Work instruction
Only lines with the word "choices" are needed; collect each of them from the listing below.

⟨

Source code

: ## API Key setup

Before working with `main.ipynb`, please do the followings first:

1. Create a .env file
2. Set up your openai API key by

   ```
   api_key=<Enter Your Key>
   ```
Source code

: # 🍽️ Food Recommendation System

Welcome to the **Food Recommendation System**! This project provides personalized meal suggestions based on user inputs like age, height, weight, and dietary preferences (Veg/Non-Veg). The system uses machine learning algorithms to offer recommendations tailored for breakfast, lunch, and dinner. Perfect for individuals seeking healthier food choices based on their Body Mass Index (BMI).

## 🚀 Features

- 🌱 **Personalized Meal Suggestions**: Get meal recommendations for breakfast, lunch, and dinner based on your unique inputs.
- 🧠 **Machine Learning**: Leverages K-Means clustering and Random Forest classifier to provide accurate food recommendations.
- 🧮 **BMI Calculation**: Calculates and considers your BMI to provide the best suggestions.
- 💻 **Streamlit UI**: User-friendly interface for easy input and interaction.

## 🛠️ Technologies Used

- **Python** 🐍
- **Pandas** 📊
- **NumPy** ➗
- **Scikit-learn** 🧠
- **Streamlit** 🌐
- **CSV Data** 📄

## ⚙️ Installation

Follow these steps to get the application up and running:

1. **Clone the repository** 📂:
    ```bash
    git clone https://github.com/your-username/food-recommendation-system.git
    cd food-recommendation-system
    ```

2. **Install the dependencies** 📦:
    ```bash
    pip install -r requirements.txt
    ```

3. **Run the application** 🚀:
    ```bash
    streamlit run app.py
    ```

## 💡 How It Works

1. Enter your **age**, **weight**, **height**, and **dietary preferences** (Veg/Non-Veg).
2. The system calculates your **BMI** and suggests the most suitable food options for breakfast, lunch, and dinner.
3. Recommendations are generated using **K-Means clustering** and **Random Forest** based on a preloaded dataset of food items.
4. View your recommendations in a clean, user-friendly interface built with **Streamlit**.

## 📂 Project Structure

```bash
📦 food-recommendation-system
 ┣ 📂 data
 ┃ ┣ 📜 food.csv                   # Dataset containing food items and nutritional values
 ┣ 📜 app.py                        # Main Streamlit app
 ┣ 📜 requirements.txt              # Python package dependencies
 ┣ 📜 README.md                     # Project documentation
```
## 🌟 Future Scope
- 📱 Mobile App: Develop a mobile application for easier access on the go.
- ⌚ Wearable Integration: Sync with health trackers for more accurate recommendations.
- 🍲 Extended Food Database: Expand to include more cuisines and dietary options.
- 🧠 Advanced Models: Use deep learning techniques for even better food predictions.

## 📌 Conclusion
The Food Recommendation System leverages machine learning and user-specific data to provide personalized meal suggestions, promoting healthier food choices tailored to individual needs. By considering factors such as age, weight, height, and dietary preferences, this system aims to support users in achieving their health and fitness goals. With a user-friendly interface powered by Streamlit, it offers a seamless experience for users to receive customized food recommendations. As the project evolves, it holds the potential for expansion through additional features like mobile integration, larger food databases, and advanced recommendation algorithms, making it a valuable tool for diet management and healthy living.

⟩

Solution to the exercise
Welcome to the **Food Recommendation System**! This project provides personalized meal suggestions based on user inputs like age, height, weight, and dietary preferences (Veg/Non-Veg). The system uses machine learning algorithms to offer recommendations tailored for breakfast, lunch, and dinner. Perfect for individuals seeking healthier food choices based on their Body Mass Index (BMI).
The Food Recommendation System leverages machine learning and user-specific data to provide personalized meal suggestions, promoting healthier food choices tailored to individual needs. By considering factors such as age, weight, height, and dietary preferences, this system aims to support users in achieving their health and fitness goals. With a user-friendly interface powered by Streamlit, it offers a seamless experience for users to receive customized food recommendations. As the project evolves, it holds the potential for expansion through additional features like mobile integration, larger food databases, and advanced recommendation algorithms, making it a valuable tool for diet management and healthy living.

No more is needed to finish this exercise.